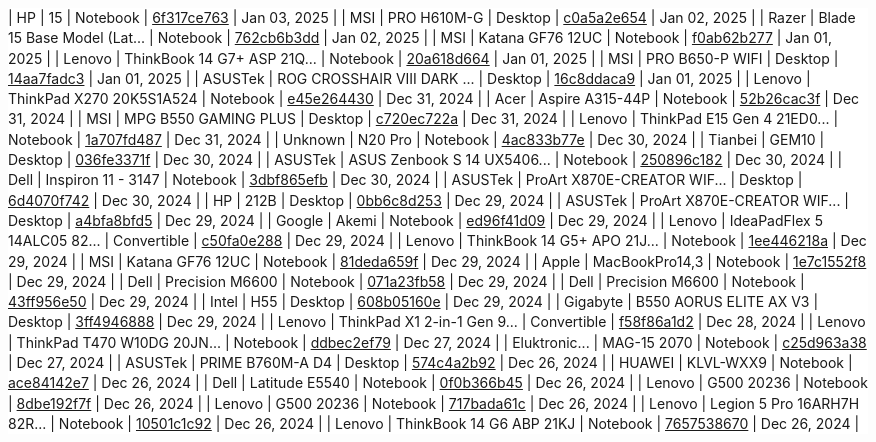 | HP            | 15                          | Notebook    | [6f317ce763](https://linux-hardware.org/?probe=6f317ce763) | Jan 03, 2025 |
| MSI           | PRO H610M-G                 | Desktop     | [c0a5a2e654](https://linux-hardware.org/?probe=c0a5a2e654) | Jan 02, 2025 |
| Razer         | Blade 15 Base Model (Lat... | Notebook    | [762cb6b3dd](https://linux-hardware.org/?probe=762cb6b3dd) | Jan 02, 2025 |
| MSI           | Katana GF76 12UC            | Notebook    | [f0ab62b277](https://linux-hardware.org/?probe=f0ab62b277) | Jan 01, 2025 |
| Lenovo        | ThinkBook 14 G7+ ASP 21Q... | Notebook    | [20a618d664](https://linux-hardware.org/?probe=20a618d664) | Jan 01, 2025 |
| MSI           | PRO B650-P WIFI             | Desktop     | [14aa7fadc3](https://linux-hardware.org/?probe=14aa7fadc3) | Jan 01, 2025 |
| ASUSTek       | ROG CROSSHAIR VIII DARK ... | Desktop     | [16c8ddaca9](https://linux-hardware.org/?probe=16c8ddaca9) | Jan 01, 2025 |
| Lenovo        | ThinkPad X270 20K5S1A524    | Notebook    | [e45e264430](https://linux-hardware.org/?probe=e45e264430) | Dec 31, 2024 |
| Acer          | Aspire A315-44P             | Notebook    | [52b26cac3f](https://linux-hardware.org/?probe=52b26cac3f) | Dec 31, 2024 |
| MSI           | MPG B550 GAMING PLUS        | Desktop     | [c720ec722a](https://linux-hardware.org/?probe=c720ec722a) | Dec 31, 2024 |
| Lenovo        | ThinkPad E15 Gen 4 21ED0... | Notebook    | [1a707fd487](https://linux-hardware.org/?probe=1a707fd487) | Dec 31, 2024 |
| Unknown       | N20 Pro                     | Notebook    | [4ac833b77e](https://linux-hardware.org/?probe=4ac833b77e) | Dec 30, 2024 |
| Tianbei       | GEM10                       | Desktop     | [036fe3371f](https://linux-hardware.org/?probe=036fe3371f) | Dec 30, 2024 |
| ASUSTek       | ASUS Zenbook S 14 UX5406... | Notebook    | [250896c182](https://linux-hardware.org/?probe=250896c182) | Dec 30, 2024 |
| Dell          | Inspiron 11 - 3147          | Notebook    | [3dbf865efb](https://linux-hardware.org/?probe=3dbf865efb) | Dec 30, 2024 |
| ASUSTek       | ProArt X870E-CREATOR WIF... | Desktop     | [6d4070f742](https://linux-hardware.org/?probe=6d4070f742) | Dec 30, 2024 |
| HP            | 212B                        | Desktop     | [0bb6c8d253](https://linux-hardware.org/?probe=0bb6c8d253) | Dec 29, 2024 |
| ASUSTek       | ProArt X870E-CREATOR WIF... | Desktop     | [a4bfa8bfd5](https://linux-hardware.org/?probe=a4bfa8bfd5) | Dec 29, 2024 |
| Google        | Akemi                       | Notebook    | [ed96f41d09](https://linux-hardware.org/?probe=ed96f41d09) | Dec 29, 2024 |
| Lenovo        | IdeaPadFlex 5 14ALC05 82... | Convertible | [c50fa0e288](https://linux-hardware.org/?probe=c50fa0e288) | Dec 29, 2024 |
| Lenovo        | ThinkBook 14 G5+ APO 21J... | Notebook    | [1ee446218a](https://linux-hardware.org/?probe=1ee446218a) | Dec 29, 2024 |
| MSI           | Katana GF76 12UC            | Notebook    | [81deda659f](https://linux-hardware.org/?probe=81deda659f) | Dec 29, 2024 |
| Apple         | MacBookPro14,3              | Notebook    | [1e7c1552f8](https://linux-hardware.org/?probe=1e7c1552f8) | Dec 29, 2024 |
| Dell          | Precision M6600             | Notebook    | [071a23fb58](https://linux-hardware.org/?probe=071a23fb58) | Dec 29, 2024 |
| Dell          | Precision M6600             | Notebook    | [43ff956e50](https://linux-hardware.org/?probe=43ff956e50) | Dec 29, 2024 |
| Intel         | H55                         | Desktop     | [608b05160e](https://linux-hardware.org/?probe=608b05160e) | Dec 29, 2024 |
| Gigabyte      | B550 AORUS ELITE AX V3      | Desktop     | [3ff4946888](https://linux-hardware.org/?probe=3ff4946888) | Dec 29, 2024 |
| Lenovo        | ThinkPad X1 2-in-1 Gen 9... | Convertible | [f58f86a1d2](https://linux-hardware.org/?probe=f58f86a1d2) | Dec 28, 2024 |
| Lenovo        | ThinkPad T470 W10DG 20JN... | Notebook    | [ddbec2ef79](https://linux-hardware.org/?probe=ddbec2ef79) | Dec 27, 2024 |
| Eluktronic... | MAG-15 2070                 | Notebook    | [c25d963a38](https://linux-hardware.org/?probe=c25d963a38) | Dec 27, 2024 |
| ASUSTek       | PRIME B760M-A D4            | Desktop     | [574c4a2b92](https://linux-hardware.org/?probe=574c4a2b92) | Dec 26, 2024 |
| HUAWEI        | KLVL-WXX9                   | Notebook    | [ace84142e7](https://linux-hardware.org/?probe=ace84142e7) | Dec 26, 2024 |
| Dell          | Latitude E5540              | Notebook    | [0f0b366b45](https://linux-hardware.org/?probe=0f0b366b45) | Dec 26, 2024 |
| Lenovo        | G500 20236                  | Notebook    | [8dbe192f7f](https://linux-hardware.org/?probe=8dbe192f7f) | Dec 26, 2024 |
| Lenovo        | G500 20236                  | Notebook    | [717bada61c](https://linux-hardware.org/?probe=717bada61c) | Dec 26, 2024 |
| Lenovo        | Legion 5 Pro 16ARH7H 82R... | Notebook    | [10501c1c92](https://linux-hardware.org/?probe=10501c1c92) | Dec 26, 2024 |
| Lenovo        | ThinkBook 14 G6 ABP 21KJ    | Notebook    | [7657538670](https://linux-hardware.org/?probe=7657538670) | Dec 26, 2024 |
# # # # # # #
Working from the material above, restate word for word the lines between the line with "[a4bfa8bfd5](https://linux-hardware.org/?probe=a4bfa8bfd5) | Dec" and the line with "[ace84142e7](https://linux-hardware.org/?probe=ace84142e7) | Dec", both included, and only those.

| ASUSTek       | ProArt X870E-CREATOR WIF... | Desktop     | [a4bfa8bfd5](https://linux-hardware.org/?probe=a4bfa8bfd5) | Dec 29, 2024 |
| Google        | Akemi                       | Notebook    | [ed96f41d09](https://linux-hardware.org/?probe=ed96f41d09) | Dec 29, 2024 |
| Lenovo        | IdeaPadFlex 5 14ALC05 82... | Convertible | [c50fa0e288](https://linux-hardware.org/?probe=c50fa0e288) | Dec 29, 2024 |
| Lenovo        | ThinkBook 14 G5+ APO 21J... | Notebook    | [1ee446218a](https://linux-hardware.org/?probe=1ee446218a) | Dec 29, 2024 |
| MSI           | Katana GF76 12UC            | Notebook    | [81deda659f](https://linux-hardware.org/?probe=81deda659f) | Dec 29, 2024 |
| Apple         | MacBookPro14,3              | Notebook    | [1e7c1552f8](https://linux-hardware.org/?probe=1e7c1552f8) | Dec 29, 2024 |
| Dell          | Precision M6600             | Notebook    | [071a23fb58](https://linux-hardware.org/?probe=071a23fb58) | Dec 29, 2024 |
| Dell          | Precision M6600             | Notebook    | [43ff956e50](https://linux-hardware.org/?probe=43ff956e50) | Dec 29, 2024 |
| Intel         | H55                         | Desktop     | [608b05160e](https://linux-hardware.org/?probe=608b05160e) | Dec 29, 2024 |
| Gigabyte      | B550 AORUS ELITE AX V3      | Desktop     | [3ff4946888](https://linux-hardware.org/?probe=3ff4946888) | Dec 29, 2024 |
| Lenovo        | ThinkPad X1 2-in-1 Gen 9... | Convertible | [f58f86a1d2](https://linux-hardware.org/?probe=f58f86a1d2) | Dec 28, 2024 |
| Lenovo        | ThinkPad T470 W10DG 20JN... | Notebook    | [ddbec2ef79](https://linux-hardware.org/?probe=ddbec2ef79) | Dec 27, 2024 |
| Eluktronic... | MAG-15 2070                 | Notebook    | [c25d963a38](https://linux-hardware.org/?probe=c25d963a38) | Dec 27, 2024 |
| ASUSTek       | PRIME B760M-A D4            | Desktop     | [574c4a2b92](https://linux-hardware.org/?probe=574c4a2b92) | Dec 26, 2024 |
| HUAWEI        | KLVL-WXX9                   | Notebook    | [ace84142e7](https://linux-hardware.org/?probe=ace84142e7) | Dec 26, 2024 |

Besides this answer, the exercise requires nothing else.